His organization is thinking through some local action strategies to complement their state political work. In the course of our conversation, he mentioned several campaigns they’re brainstorming.
💡organizing with parents to establish safer routes to school for students who faced gun violence at a bus stop
💡challenging the terrible working conditions of gig workers
💡regaining control of a city council from the rigid grip of developers
Build Power In Addition to Winning
Each time he mentioned a policy idea, I thought about the wider impact they could have if the focus was on building power in addition to winning.
✊🏻The opportunity of bringing parents together could build power for systemic change in the school system.
✊🏻Bringing gig workers together could create momentum for structural changes in the exploding economy in the region.
✊🏻Bringing residents together to challenge the grip of developers could bring much-needed transparency to city government – and all the improvements that come with sunshine.
This organization has been part of dramatic wins in this state for decades.
Powerful Questions: What Does It Look Like When. . .
Just think of the impact they will have when they add bigger questions to their planning:
❓What does it look like when parents have the power to create schools that provide an equitable education?
❓What does it look like when workers have the power to negotiate with their employer as equals?
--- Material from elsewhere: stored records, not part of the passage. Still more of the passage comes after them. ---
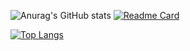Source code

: 
![Anurag's GitHub stats](https://github-readme-stats.vercel.app/api?username=chaguan125&show_icons=true&count_private=true&theme=radical)
[![Readme Card](https://github-readme-stats.vercel.app/api/pin/?username=chaguan125&repo=github-readme-stats)](https://github.com/anuraghazra/github-readme-stats)

[![Top Langs](https://github-readme-stats.vercel.app/api/top-langs/?username=chaguan125&theme=radical)](https://github.com/anuraghazra/github-readme-stats)

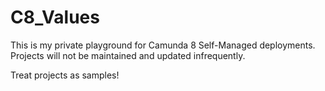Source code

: # C8_Values
This is my private playground for Camunda 8 Self-Managed deployments.
Projects will not be maintained and updated infrequently.

Treat projects as samples!
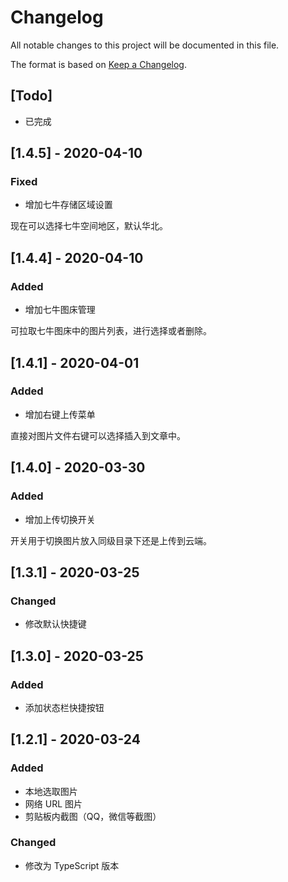 # Changelog

All notable changes to this project will be documented in this file.

The format is based on [Keep a Changelog](https://keepachangelog.com/zh-CN/1.0.0/).

## [Todo]

- 已完成

## [1.4.5] - 2020-04-10

### Fixed

- 增加七牛存储区域设置

现在可以选择七牛空间地区，默认华北。

## [1.4.4] - 2020-04-10

### Added

- 增加七牛图床管理

可拉取七牛图床中的图片列表，进行选择或者删除。

## [1.4.1] - 2020-04-01

### Added

- 增加右键上传菜单

直接对图片文件右键可以选择插入到文章中。

## [1.4.0] - 2020-03-30

### Added

- 增加上传切换开关

开关用于切换图片放入同级目录下还是上传到云端。

## [1.3.1] - 2020-03-25

### Changed

- 修改默认快捷键

## [1.3.0] - 2020-03-25

### Added

- 添加状态栏快捷按钮

## [1.2.1] - 2020-03-24

### Added

- 本地选取图片
- 网络 URL 图片
- 剪贴板内截图（QQ，微信等截图）

### Changed

- 修改为 TypeScript 版本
❓What does it look like when low-income residents have the power to hold their elected leaders accountable?
True equity and justice depend on power. We can win every campaign we launch, but if we’re not building power, we’re always going to scramble.
That’s why I organize with the objective of bringing people together to build power, using the opportunity of the campaign to do it.
To be strategic, every campaign, training, coaching session or disrupting white supremacy culture program should have two purposes: winning in the moment and building power for the long-term.
What would you transform in your community if you could build power in addition to win?